Les lunettes connectées Meta sont au cœur d’un scandale de vie privée. Une enquête suédoise révèle que des travailleurs au Kenya ont visionné des images intimes d’utilisateurs pour entraîner l’IA de Meta.
Une enquête suédoise met le feu aux poudres
Publiée le 27 février 2026, l’investigation menée conjointement par les journaux Svenska Dagbladet et Göteborgs-Posten a mis au jour une pratique que Meta n’avait jamais communiqué clairement à ses utilisateurs. Des travailleurs basés à Nairobi, au Kenya, affirment avoir été chargés de visionner des enregistrements vidéo provenant directement des Ray-Ban Meta, les lunettes intelligentes développées en partenariat avec EssilorLuxottica. Ces images incluraient des scènes filmées dans des espaces strictement privés, parmi lesquelles des visites aux toilettes, des rapports sexuels et d’autres moments intimes.
L’enquête repose sur des témoignages de plusieurs employés. Un travailleur a confié aux journalistes suédois : « Il y a peut-être eu quelqu’un qui se promenait avec les lunettes, et le partenaire de cette personne était dans la salle de bain, ou venait d’en sortir nu. » (« Someone may have been walking around with the glasses, or happened to be wearing them, and then the person’s partner was in the bathroom, or they had just come out naked. ») Des numéros de cartes bancaires appartenant aux porteurs auraient également été aperçus dans les images sous examen.
Sama, le sous-traitant kényan au coeur du problème
Les travailleurs impliqués sont employés par Sama, une entreprise nairobi basée spécialisée dans l’annotation de données pour l’IA. Cette pratique, connue sous le nom de data labeling, consiste à faire examiner manuellement des images, du texte ou de l’audio par des humains afin que les systèmes d’intelligence artificielle puissent interpréter ce qu’ils traitent. Sama n’est pas un nom inconnu dans les controverses liées à la modération de contenu pour Meta : la société fait déjà l’objet d’un recours collectif de modérateurs de contenu qui l’accusent d’exploitation et de conditions de travail inadaptées face à des images traumatisantes.
Les conditions décrites par les témoins ajoutent une dimension éthique préoccupante. Un employé a déclaré à Mashable : « Tu te rends compte que ce que tu regardes, c’est la vie privée de quelqu’un, mais tu es simplement censé faire ton travail. Remettre en question le processus n’est pas une option, et si tu le fais, tu es dehors. » (« You realize that what you’re looking at is someone’s private life, yet you are simply expected to perform your duties. Questioning the process is not an option, and if you do, you’re out. »)

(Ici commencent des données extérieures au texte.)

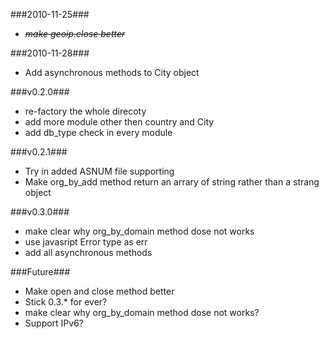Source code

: <style>
li {
}
em {
  text-decoration: line-through;
}
strong {
color: #ff80b2;
}
</style>
###2010-11-25###
* _make geoip.close better_

###2010-11-28###
* Add asynchronous methods to City object

###v0.2.0###
* re-factory the whole direcoty
* add more module other then country and City
* add db_type check in every module

###v0.2.1###
* Try in added ASNUM file supporting  
* Make org_by_add method return an arrary of string rather than a strang object

###v0.3.0###
* make clear why org_by_domain method dose not works
* use javasript Error type as err
* add all asynchronous methods

###Future###
* Make open and close method better
* Stick 0.3.* for ever?
* make clear why org_by_domain method dose not works?
* Support IPv6?


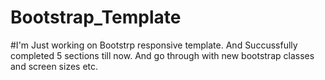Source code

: # Bootstrap_Template
#I'm Just working on Bootstrp responsive template. And Succussfully completed 5 sections till now. And go through with new bootstrap classes and screen sizes etc.
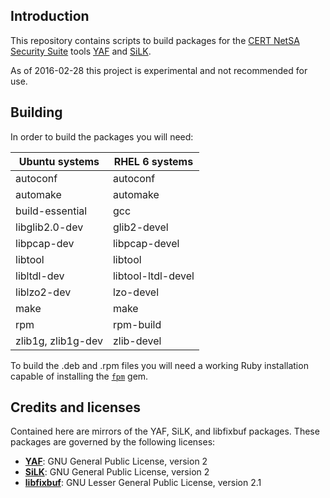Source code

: ## Introduction

This repository contains scripts to build packages for the [CERT NetSA Security Suite](https://tools.netsa.cert.org/)
tools [YAF](https://tools.netsa.cert.org/yaf/index.html) and [SiLK](https://tools.netsa.cert.org/silk/index.html).

As of 2016-02-28 this project is experimental and not recommended for use.

## Building

In order to build the packages you will need:

Ubuntu systems | RHEL 6 systems
-------------|-------------
autoconf | autoconf
automake | automake
build-essential | gcc
libglib2.0-dev | glib2-devel
libpcap-dev | libpcap-devel
libtool | libtool
libltdl-dev | libtool-ltdl-devel
liblzo2-dev | lzo-devel
make | make
rpm | rpm-build
zlib1g, zlib1g-dev | zlib-devel

To build the .deb and .rpm files you will need a working Ruby installation
capable of installing the [`fpm`](https://github.com/jordansissel/fpm/wiki) gem.

## Credits and licenses

Contained here are mirrors of the YAF, SiLK, and libfixbuf packages.
These packages are governed by the following licenses:

* __[YAF](yaf-src/COPYING)__: GNU General Public License, version 2
* __[SiLK](silk-src/COPYING)__: GNU General Public License, version 2
* __[libfixbuf](libfixbuf-src/COPYING)__: GNU Lesser General Public License, version 2.1
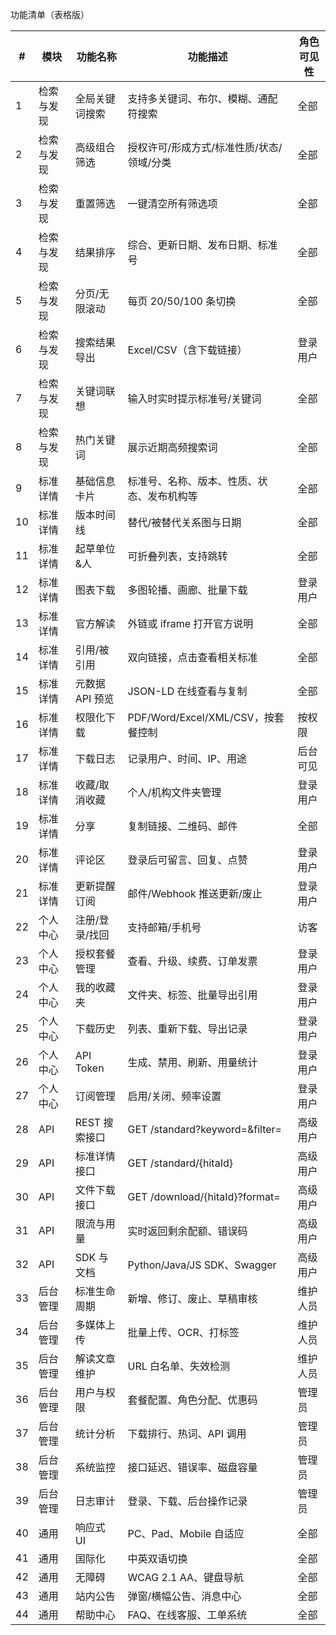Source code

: 功能清单（表格版）

| # | 模块 | 功能名称 | 功能描述 | 角色可见性 |
|---|---|---|---|---|
| 1 | 检索与发现 | 全局关键词搜索 | 支持多关键词、布尔、模糊、通配符搜索 | 全部 |
| 2 | 检索与发现 | 高级组合筛选 | 授权许可/形成方式/标准性质/状态/领域/分类 | 全部 |
| 3 | 检索与发现 | 重置筛选 | 一键清空所有筛选项 | 全部 |
| 4 | 检索与发现 | 结果排序 | 综合、更新日期、发布日期、标准号 | 全部 |
| 5 | 检索与发现 | 分页/无限滚动 | 每页 20/50/100 条切换 | 全部 |
| 6 | 检索与发现 | 搜索结果导出 | Excel/CSV（含下载链接） | 登录用户 |
| 7 | 检索与发现 | 关键词联想 | 输入时实时提示标准号/关键词 | 全部 |
| 8 | 检索与发现 | 热门关键词 | 展示近期高频搜索词 | 全部 |
| 9 | 标准详情 | 基础信息卡片 | 标准号、名称、版本、性质、状态、发布机构等 | 全部 |
| 10 | 标准详情 | 版本时间线 | 替代/被替代关系图与日期 | 全部 |
| 11 | 标准详情 | 起草单位&人 | 可折叠列表，支持跳转 | 全部 |
| 12 | 标准详情 | 图表下载 | 多图轮播、画廊、批量下载 | 登录用户 |
| 13 | 标准详情 | 官方解读 | 外链或 iframe 打开官方说明 | 全部 |
| 14 | 标准详情 | 引用/被引用 | 双向链接，点击查看相关标准 | 全部 |
| 15 | 标准详情 | 元数据 API 预览 | JSON-LD 在线查看与复制 | 全部 |
| 16 | 标准详情 | 权限化下载 | PDF/Word/Excel/XML/CSV，按套餐控制 | 按权限 |
| 17 | 标准详情 | 下载日志 | 记录用户、时间、IP、用途 | 后台可见 |
| 18 | 标准详情 | 收藏/取消收藏 | 个人/机构文件夹管理 | 登录用户 |
| 19 | 标准详情 | 分享 | 复制链接、二维码、邮件 | 全部 |
| 20 | 标准详情 | 评论区 | 登录后可留言、回复、点赞 | 登录用户 |
| 21 | 标准详情 | 更新提醒订阅 | 邮件/Webhook 推送更新/废止 | 登录用户 |
| 22 | 个人中心 | 注册/登录/找回 | 支持邮箱/手机号 | 访客 |
| 23 | 个人中心 | 授权套餐管理 | 查看、升级、续费、订单发票 | 登录用户 |
| 24 | 个人中心 | 我的收藏夹 | 文件夹、标签、批量导出引用 | 登录用户 |
| 25 | 个人中心 | 下载历史 | 列表、重新下载、导出记录 | 登录用户 |
| 26 | 个人中心 | API Token | 生成、禁用、刷新、用量统计 | 登录用户 |
| 27 | 个人中心 | 订阅管理 | 启用/关闭、频率设置 | 登录用户 |
| 28 | API | REST 搜索接口 | GET /standard?keyword=&filter= | 高级用户 |
| 29 | API | 标准详情接口 | GET /standard/{hitaId} | 高级用户 |
| 30 | API | 文件下载接口 | GET /download/{hitaId}?format= | 高级用户 |
| 31 | API | 限流与用量 | 实时返回剩余配额、错误码 | 高级用户 |
| 32 | API | SDK 与文档 | Python/Java/JS SDK、Swagger | 高级用户 |
| 33 | 后台管理 | 标准生命周期 | 新增、修订、废止、草稿审核 | 维护人员 |
| 34 | 后台管理 | 多媒体上传 | 批量上传、OCR、打标签 | 维护人员 |
| 35 | 后台管理 | 解读文章维护 | URL 白名单、失效检测 | 维护人员 |
| 36 | 后台管理 | 用户与权限 | 套餐配置、角色分配、优惠码 | 管理员 |
| 37 | 后台管理 | 统计分析 | 下载排行、热词、API 调用 | 管理员 |
| 38 | 后台管理 | 系统监控 | 接口延迟、错误率、磁盘容量 | 管理员 |
| 39 | 后台管理 | 日志审计 | 登录、下载、后台操作记录 | 管理员 |
| 40 | 通用 | 响应式 UI | PC、Pad、Mobile 自适应 | 全部 |
| 41 | 通用 | 国际化 | 中英双语切换 | 全部 |
| 42 | 通用 | 无障碍 | WCAG 2.1 AA、键盘导航 | 全部 |
| 43 | 通用 | 站内公告 | 弹窗/横幅公告、消息中心 | 全部 |
| 44 | 通用 | 帮助中心 | FAQ、在线客服、工单系统 | 全部 |
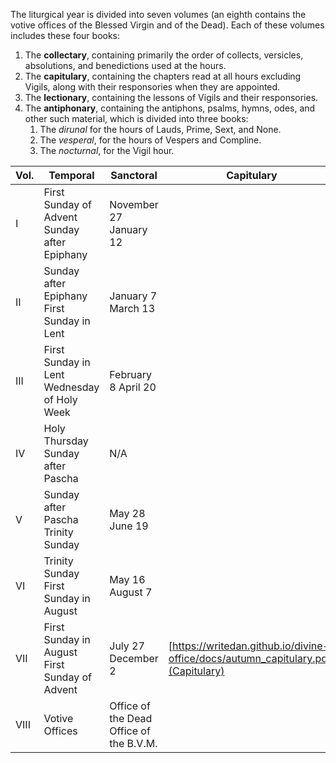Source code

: The liturgical year is divided into seven volumes (an eighth contains the votive offices of the Blessed Virgin and of the Dead). Each of these volumes includes these four books:

1. The **collectary**, containing primarily the order of collects, versicles, absolutions, and benedictions used at the hours.
2. The **capitulary**, containing the chapters read at all hours excluding Vigils, along with their responsories when they are appointed.
3. The **lectionary**, containing the lessons of Vigils and their responsories.
4. The **antiphonary**, containing the antiphons, psalms, hymns, odes, and other such material, which is divided into three books:
	1. The *dirunal* for the hours of Lauds, Prime, Sext, and None.
	2. The *vesperal*, for the hours of Vespers and Compline.
	3. The *nocturnal*, for the Vigil hour.

| Vol. | Temporal                                      | Sanctoral                               | Capitulary                                                          | Collectary                                                          | Nocturnal | Dirunal | Vesperal                                                           |
|------|-----------------------------------------------|-----------------------------------------|---------------------------------------------------------------------|---------------------------------------------------------------------|-----------|---------|--------------------------------------------------------------------|
| I    | First Sunday of Advent Sunday after Epiphany  | November 27 January 12                  |                                                                     |                                                                     |           |         |                                                                    |
| II   | Sunday after Epiphany First Sunday in Lent    | January 7 March 13                      |                                                                     |                                                                     |           |         |                                                                    |
| III  | First Sunday in Lent Wednesday of Holy Week   | February 8 April 20                     |                                                                     |                                                                     |           |         |                                                                    |
| IV   | Holy Thursday Sunday after Pascha             | N/A                                     |                                                                     |                                                                     |           |         |                                                                    |
| V    | Sunday after Pascha Trinity Sunday            | May 28 June 19                          |                                                                     |                                                                     |           |         |                                                                    |
| VI   | Trinity Sunday First Sunday in August         | May 16 August 7                         |                                                                     |                                                                     |           |         |                                                                    |
| VII  | First Sunday in August First Sunday of Advent | July 27 December 2                      | [https://writedan.github.io/divine-office/docs/autumn_capitulary.pdf](Capitulary) | [https://writedan.github.io/divine-office/docs/autumn_collectary.pdf](Collectary) |           |         | [https://writedan.github.io/divine-office/docs/autumn_vesperale.pdf](Vesperal) |
| VIII | Votive Offices                                | Office of the Dead Office of the B.V.M. |                                                                     |                                                                     |           |         |                                                                    |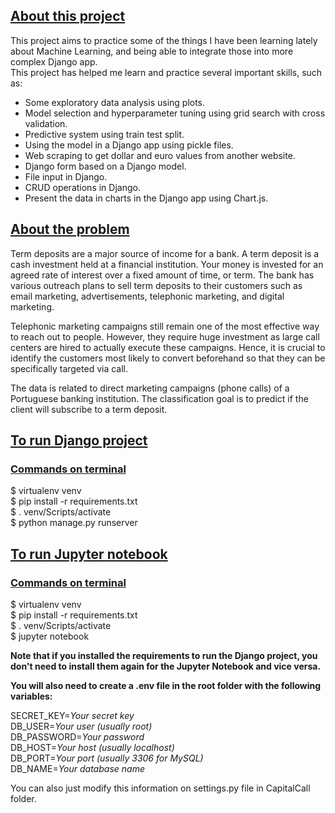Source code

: ## <ins>About this project</ins>
This project aims to practice some of the things I have been learning lately about Machine Learning, and being able to integrate those into more complex Django app.  
This project has helped me learn and practice several important skills, such as:
<ul>
    <li>Some exploratory data analysis using plots.</li>
    <li>Model selection and hyperparameter tuning using grid search with cross validation.</li>
    <li>Predictive system using train test split.</li>
    <li>Using the model in a Django app using pickle files.</li>
    <li>Web scraping to get dollar and euro values from another website.</li>
    <li>Django form based on a Django model.</li>
    <li>File input in Django.</li>
    <li>CRUD operations in Django.</li>
    <li>Present the data in charts in the Django app using Chart.js.</li>
</ul>

## <ins>About the problem</ins>
Term deposits are a major source of income for a bank. A term deposit is a cash investment held at a financial institution. Your money is invested for an agreed rate of interest over a fixed amount of time, or term. The bank has various outreach plans to sell term deposits to their customers such as email marketing, advertisements, telephonic marketing, and digital marketing.

Telephonic marketing campaigns still remain one of the most effective way to reach out to people. However, they require huge investment as large call centers are hired to actually execute these campaigns. Hence, it is crucial to identify the customers most likely to convert beforehand so that they can be specifically targeted via call.

The data is related to direct marketing campaigns (phone calls) of a Portuguese banking institution. The classification goal is to predict if the client will subscribe to a term deposit.



## <ins>To run Django project</ins>

### <ins>Commands on terminal</ins>
\$ virtualenv venv <br>
\$ pip install -r requirements.txt <br>
\$ . venv/Scripts/activate <br> 
\$ python manage.py runserver 


## <ins>To run Jupyter notebook</ins>
### <ins>Commands on terminal</ins>
\$ virtualenv venv <br>
\$ pip install -r requirements.txt <br>
\$ . venv/Scripts/activate <br>
\$ jupyter notebook 

**Note that if you installed the requirements to run the Django project, you don't need to install them again for the Jupyter Notebook and vice versa.**

**You will also need to create a .env file in the root folder with the following variables:**


SECRET_KEY=<i>Your secret key</i><br>
DB_USER=<i>Your user (usually root)</i><br>
DB_PASSWORD=<i>Your password</i><br>
DB_HOST=<i>Your host (usually localhost)</i><br>
DB_PORT=<i>Your port (usually 3306 for MySQL)</i><br>
DB_NAME=<i>Your database name</i><br>

You can also just modify this information on settings.py file in CapitalCall folder.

Meta entre aveu partiel et communication de crise
Face aux révélations, Meta a répondu sans nier l’ensemble des faits. Tracy Clayton, porte-parole de l’entreprise, a déclaré dans une réponse accordée à The Verge que les médias capturés par les lunettes « restent sur l’appareil de l’utilisateur » sauf si celui-ci choisit de les partager avec Meta. Clayton a ajouté : « Lorsque des personnes partagent du contenu avec Meta AI, nous faisons parfois appel à des sous-traitants pour évaluer ces données afin d’améliorer l’expérience utilisateur, comme beaucoup d’autres entreprises. Nous mettons en place des mesures pour filtrer ces données afin de protéger la vie privée des utilisateurs et d’éviter l’examen d’informations permettant l’identification. » (« When individuals share content with Meta AI, we occasionally enlist contractors to assess this data to enhance user experience, similar to many other companies. We implement measures to filter this data to safeguard user privacy and to prevent the review of identifying information. »)
Plusieurs travailleurs interrogés par les journalistes suédois contredisent pourtant cette dernière affirmation : le floutage automatique des visages « ne fonctionne pas toujours comme prévu », laissant certains visages identifiables dans les images examinées. Meta elle-même, dans ses conditions d’utilisation, conseille aux utilisateurs de ne pas partager de données sensibles via ses lunettes, ce qui traduit implicitement une conscience interne du risque.
Des ventes record sur fond d’alertes répétées
Le timing de ce scandale est particulièrement sensible pour Meta. En 2025, EssilorLuxottica aurait vendu plus de 7 millions de paires de lunettes à IA, soit plus du triple des ventes cumulées sur 2023 et 2024 réunies, selon les données rapportées par The Verge. Les Ray-Ban Meta sont devenues l’un des produits grand public les plus emblématiques de la stratégie wearable de Meta, et cette popularité rend l’ampleur potentielle du problème d’autant plus vaste.
Des signaux d’alerte existaient pourtant bien avant cette enquête. L’an dernier, Meta a modifié sa politique de confidentialité pour que la fonctionnalité caméra de Meta AI reste active en permanence sur les lunettes, sauf si l’utilisateur désactive manuellement « Hey Meta ». Dans le même temps, la société a supprimé la possibilité pour les utilisateurs de refuser que leurs enregistrements vocaux soient stockés dans le cloud, deux décisions prises sans grande publicité qui avaient déjà alerté les défenseurs des libertés numériques.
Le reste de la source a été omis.